Art by Caitlin Roark
With the one-year anniversary of the Borderline Shooting and the Woolsey Fire approaching, Student Affairs has planned a number of events to give students a space in which to remember and grieve. The events are detailed in an email sent by Student Affairs on Oct. 16.
During this time, grief is not the same for everyone. While communal expressions of remembrance and healing are helpful for some students who enjoy company and conversation during a particularly difficult time, others may be more comfortable processing with a small group of friends or even alone.
The tragedies of last fall hit each Pepperdine student differently. Some knew victims personally, some were left without a place to live, some supported friends who were grieving. No matter where students find themselves in November of last year, one’s natural response to trauma is acceptable. The Pepperdine community should never try to standardize an emotional process or forget that every person in the community has their own ways to cope with trauma.
Now, a year later, as Pepperdine reflects on how loss has affected each person, let’s continue to be aware of everybody’s unique response to trauma, and let’s honor our own needs, too. Expressing grief can be an important part of our healing process, but only if it manifests itself in ways that aren’t forced, don’t fear judgment and come naturally.
Whether one is compelled to attend campus events, practice private processing with a friend or spend a day at the beach all alone, people should feel no shame for the way they heal, and support others as they do the same.
Emotional trauma, unlike most injuries, does not always heal in a linear way. The effects of trauma can disappear and reappear again and again over a lifetime, and there is no shame in still struggling long after a tragedy has passed. That being said, this campus should be cognizant of those in the student body who are still coping with The Borderline shooting and Alaina Housley’s death.
Those who were further removed from the tragedies of last fall can be strong for their classmates who are still suffering.
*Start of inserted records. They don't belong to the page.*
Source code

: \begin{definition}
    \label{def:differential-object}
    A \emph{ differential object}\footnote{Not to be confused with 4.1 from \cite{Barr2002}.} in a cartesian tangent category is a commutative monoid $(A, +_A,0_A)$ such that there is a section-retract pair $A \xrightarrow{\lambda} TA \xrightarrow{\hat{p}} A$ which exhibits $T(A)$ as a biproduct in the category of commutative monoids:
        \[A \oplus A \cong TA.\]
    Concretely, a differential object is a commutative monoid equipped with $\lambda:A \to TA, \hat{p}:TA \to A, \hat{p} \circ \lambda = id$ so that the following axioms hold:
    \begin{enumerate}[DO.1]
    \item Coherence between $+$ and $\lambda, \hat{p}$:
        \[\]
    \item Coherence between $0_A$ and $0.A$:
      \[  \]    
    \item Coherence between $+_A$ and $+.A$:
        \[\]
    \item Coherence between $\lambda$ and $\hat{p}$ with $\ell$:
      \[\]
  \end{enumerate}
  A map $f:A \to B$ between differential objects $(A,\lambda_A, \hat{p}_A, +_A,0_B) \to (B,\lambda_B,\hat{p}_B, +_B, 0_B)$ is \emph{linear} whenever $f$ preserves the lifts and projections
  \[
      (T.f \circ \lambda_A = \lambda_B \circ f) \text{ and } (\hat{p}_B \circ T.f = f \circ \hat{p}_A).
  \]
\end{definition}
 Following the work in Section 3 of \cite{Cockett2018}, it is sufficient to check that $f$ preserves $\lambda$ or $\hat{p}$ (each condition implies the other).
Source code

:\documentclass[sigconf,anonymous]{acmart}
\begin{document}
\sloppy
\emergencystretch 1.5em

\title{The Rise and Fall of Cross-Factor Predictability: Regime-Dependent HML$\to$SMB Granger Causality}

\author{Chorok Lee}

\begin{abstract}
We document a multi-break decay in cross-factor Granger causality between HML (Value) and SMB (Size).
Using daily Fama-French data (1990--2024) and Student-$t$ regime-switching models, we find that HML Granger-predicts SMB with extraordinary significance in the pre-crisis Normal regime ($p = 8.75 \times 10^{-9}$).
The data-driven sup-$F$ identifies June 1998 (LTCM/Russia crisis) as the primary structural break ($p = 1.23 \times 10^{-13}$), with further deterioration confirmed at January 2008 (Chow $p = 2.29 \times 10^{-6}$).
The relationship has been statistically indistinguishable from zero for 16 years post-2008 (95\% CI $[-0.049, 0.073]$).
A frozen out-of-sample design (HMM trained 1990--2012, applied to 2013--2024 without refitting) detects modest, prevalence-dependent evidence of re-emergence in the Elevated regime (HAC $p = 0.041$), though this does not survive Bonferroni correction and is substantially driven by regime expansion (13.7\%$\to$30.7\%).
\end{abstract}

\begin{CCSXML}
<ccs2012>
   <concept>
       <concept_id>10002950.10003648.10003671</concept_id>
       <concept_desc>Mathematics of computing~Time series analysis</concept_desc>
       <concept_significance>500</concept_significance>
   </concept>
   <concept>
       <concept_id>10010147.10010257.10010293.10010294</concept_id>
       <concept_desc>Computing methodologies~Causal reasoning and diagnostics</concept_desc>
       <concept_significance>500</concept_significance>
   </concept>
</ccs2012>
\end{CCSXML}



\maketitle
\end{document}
By being sensitive to one another, each person in the community validates the pain of last year, and honor Alaina as best as we can.
In general, memorializing tragedy can help many find closure and stay connected to the past in a safe way. It is also important to remember the events of last year because sometimes people have a tendency to forget difficult things. A large portion of the student body were forever changed by last fall, and we would be doing them a disservice to isolate last year to the past when it is still a part of many people’s present.
For the freshmen who did not experience last fall’s tragedy, and the juniors who traveled abroad, this is an opportunity to learn and listen to the stories of your peers and foster an environment of compassion. The term “campus involvement” is not limited to intramural sports and club convo. To be truly involved is to immerse yourself in the fabric of the campus, even the painful parts.